そのひとつである「富岳風穴」は、子どもでも歩きやすいなだらかな横穴型の洞窟です。総延長は201mにも及び、ゴツゴツした岩が迫る洞窟内は迫力充分! 15分ほどの見学コースには、溶岩が押し寄せて固まった縄状溶岩や氷柱など、見所もいっぱいです。
また、起伏に富む竪穴型の洞窟「鳴沢氷穴」もオススメ。急な階段や狭い通路、身体を縮めないと通れない天然のトンネル、洞窟の最深部にある氷柱、「足場を失ったら帰れない」といわれる地獄穴など、順路を歩いているだけでも冒険がいっぱいです!

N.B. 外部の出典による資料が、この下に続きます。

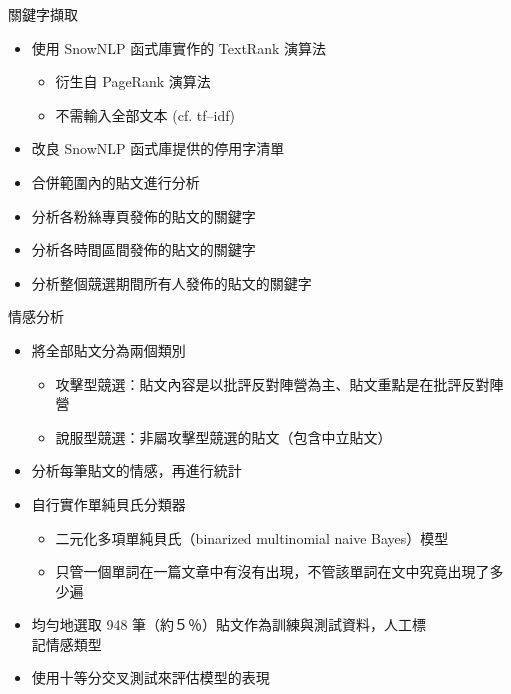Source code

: \documentclass{beamer}
\begin{document}
\begin{CJK}{UTF8}{bkai}
\begin{frame}{關鍵字擷取}
\begin{itemize}
\item 使用 SnowNLP 函式庫實作的 TextRank 演算法
  \begin{itemize}
  \item 衍生自 PageRank 演算法
  \item 不需輸入全部文本 (cf. tf--idf)
  \end{itemize}
\item 改良 SnowNLP 函式庫提供的停用字清單
\item 合併範圍內的貼文進行分析
\item 分析各粉絲專頁發佈的貼文的關鍵字
\item 分析各時間區間發佈的貼文的關鍵字
\item 分析整個競選期間所有人發佈的貼文的關鍵字
\end{itemize}
\end{frame}

\begin{frame}{情感分析}
\begin{itemize}
\item 將全部貼文分為兩個類別
  \begin{itemize}
  \item 攻擊型競選：貼文內容是以批評反對陣營為主、貼文重點是在批評反對陣營
  \item 說服型競選：非屬攻擊型競選的貼文（包含中立貼文）
  \end{itemize}
\item 分析每筆貼文的情感，再進行統計
\item 自行實作單純貝氏分類器
  \begin{itemize}
  \item 二元化多項單純貝氏（binarized multinomial naive Bayes）模型
  \item 只管一個單詞在一篇文章中有沒有出現，不管該單詞在文中究竟出現了多少遍
  \end{itemize}
\item 均勻地選取 948 筆（約５％）貼文作為訓練與測試資料，人工標\\記情感類型
\item 使用十等分交叉測試來評估模型的表現
\end{itemize}
\end{frame}

\end{CJK}
\end{document}
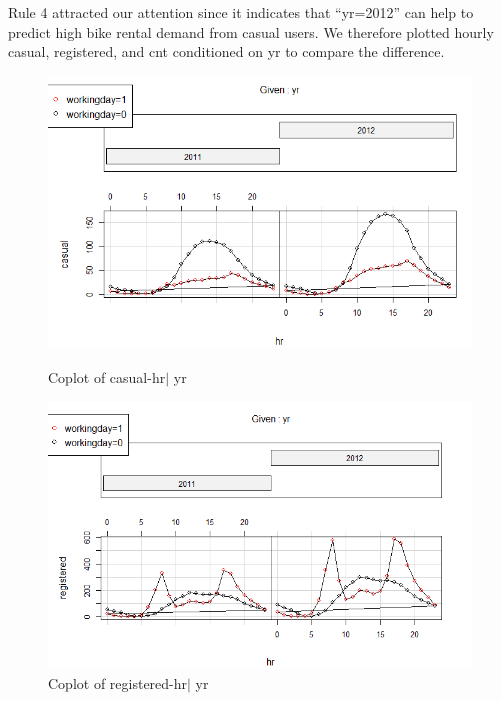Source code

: \documentclass[12pt]{article}
\begin{document}
	Rule 4 attracted our attention since it indicates that ``yr=2012'' can help to predict high bike rental demand from casual users. We therefore plotted hourly casual, registered, and cnt conditioned on yr to compare the difference. 
	
	\begin{figure}[H]
		\centering
		\begin{minipage}{.48\textwidth}
			\centering
			\includegraphics[width=\linewidth]{figures/casual_yr.png}
			\caption{Coplot of casual-hr$|$ yr}
		\end{minipage}%
		\begin{minipage}{.48\textwidth}
			\centering
			\includegraphics[width=\linewidth]{figures/registered_yr.png}
			\caption{Coplot of registered-hr$|$ yr}
		\end{minipage}
	\end{figure}
	
\end{document}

富岳風穴・鳴沢氷穴では、樹海に精通したガイドによる自然解説付きで2つの洞窟と樹海を散策できるネイチャーガイドツアーも開催されています(要予約)。洞窟での冒険と森林浴をしながらのハイキングを満喫したいファミリーにオススメです!
■富岳風穴・鳴沢氷穴
料金:大人350円/小人200円(小学生)
ネイチャーガイドツアー<鳴沢氷穴・富岳風穴と青木ヶ原樹海散策コース> 1時間コース8,000円、2時間コース12,000円(要予約、2人より受付。ガイド1人料金。風穴・氷穴入洞料金は別途。ガイド1人につき原則20人まで)
※その他コースは多数あり。詳細は公式サイトをご参照ください
営業時間: 9:00〜17:15(不定休)
首都圏外郭放水路(埼玉県)
埼玉県春日部市で江戸川沿いの地下22mの場所に、荘厳な雰囲気を漂わせる地下建造物があります。長さ177m・幅78m・高さ18mの空間に巨大な柱が59本立ち並ぶこの巨大施設は、「首都圏外郭放水路」という大規模治水施設の調圧水槽です。
独特の雰囲気を持つこの場所は、「仮面ライダー」シリーズなどの特撮や映画、PVなどのロケ地として利用されることも多く、特撮ファンの間では「聖地」ともいわれています。
「地下神殿」の愛称でも親しまれている首都圏外郭放水路の役割は、大雨の際に周辺の河川であふれ出そうになった水を取り込み、江戸川に排水して周辺地域を水害から守ることです。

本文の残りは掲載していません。